→ **PROBLEM STATEMENT**
Count how many lines below include the string "called". Only that number should appear in the reply.

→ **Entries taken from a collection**

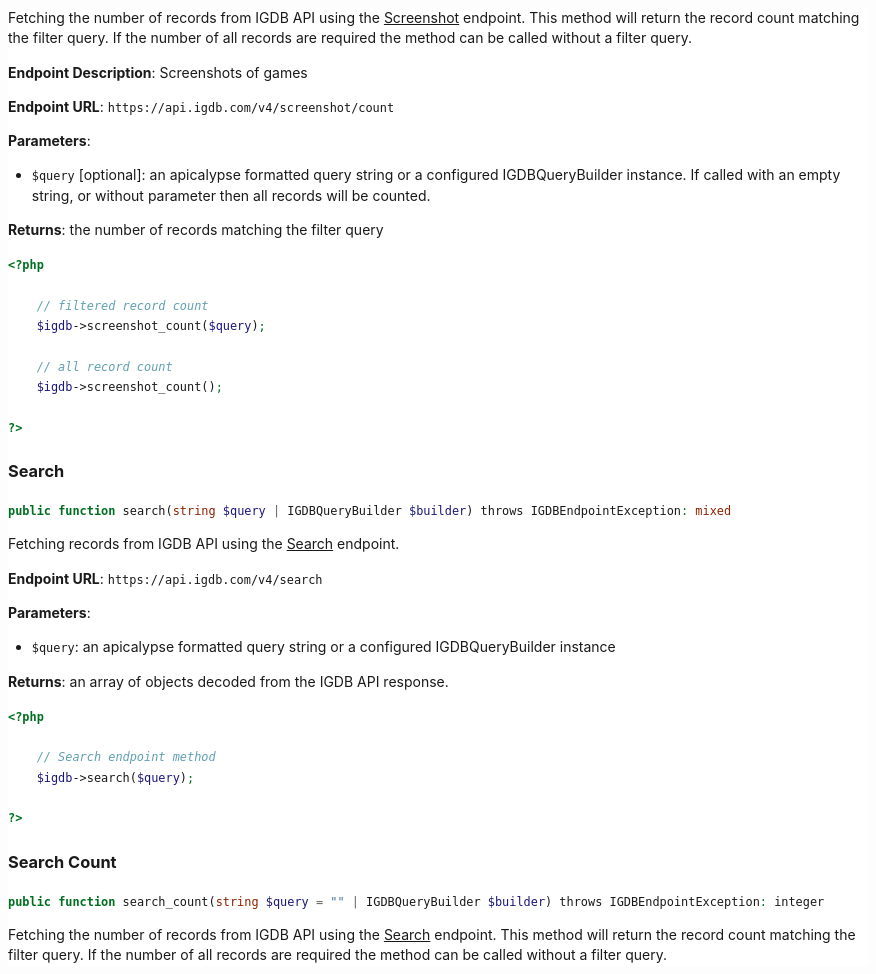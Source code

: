 Fetching the number of records from IGDB API using the [Screenshot](https://api-docs.igdb.com/#screenshot) endpoint. This method will return the record count matching the filter query. If the number of all records are required the method can be called without a filter query.

**Endpoint Description**: Screenshots of games

**Endpoint URL**: `https://api.igdb.com/v4/screenshot/count`

**Parameters**:
 - `$query` [optional]: an apicalypse formatted query string or a configured IGDBQueryBuilder instance. If called with an empty string, or without parameter then all records will be counted.

**Returns**: the number of records matching the filter query

```php
<?php

    // filtered record count
    $igdb->screenshot_count($query);

    // all record count
    $igdb->screenshot_count();

?>
```

### Search
```php
public function search(string $query | IGDBQueryBuilder $builder) throws IGDBEndpointException: mixed
```

Fetching records from IGDB API using the [Search](https://api-docs.igdb.com/#search) endpoint.

**Endpoint URL**: `https://api.igdb.com/v4/search`

**Parameters**:
 - `$query`: an apicalypse formatted query string or a configured IGDBQueryBuilder instance

**Returns**: an array of objects decoded from the IGDB API response.

```php
<?php

    // Search endpoint method
    $igdb->search($query);

?>
```

### Search Count
```php
public function search_count(string $query = "" | IGDBQueryBuilder $builder) throws IGDBEndpointException: integer
```

Fetching the number of records from IGDB API using the [Search](https://api-docs.igdb.com/#search) endpoint. This method will return the record count matching the filter query. If the number of all records are required the method can be called without a filter query.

→ **RESPONSE AREA**
3